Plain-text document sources
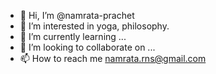 - 👋 Hi, I’m @namrata-prachet
- 👀 I’m interested in yoga, philosophy.
- 🌱 I’m currently learning ...
- 💞️ I’m looking to collaborate on ...
- 📫 How to reach me namrata.rns@gmail.com

<!---
namrata-prachet/namrata-prachet is a ✨ special ✨ repository because its `README.md` (this file) appears on your GitHub profile.
You can click the Preview link to take a look at your changes.
--->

About this task — Restate the entries above word for word, and keep the pictures out.

Answer section —
 - 👋 Hi, I’m @namrata-prachet
- 👀 I’m interested in yoga, philosophy.
- 🌱 I’m currently learning ...
- 💞️ I’m looking to collaborate on ...
- 📫 How to reach me namrata.rns@gmail.com

<!---
namrata-prachet/namrata-prachet is a ✨ special ✨ repository because its `README.md` (this file) appears on your GitHub profile.
You can click the Preview link to take a look at your changes.
--->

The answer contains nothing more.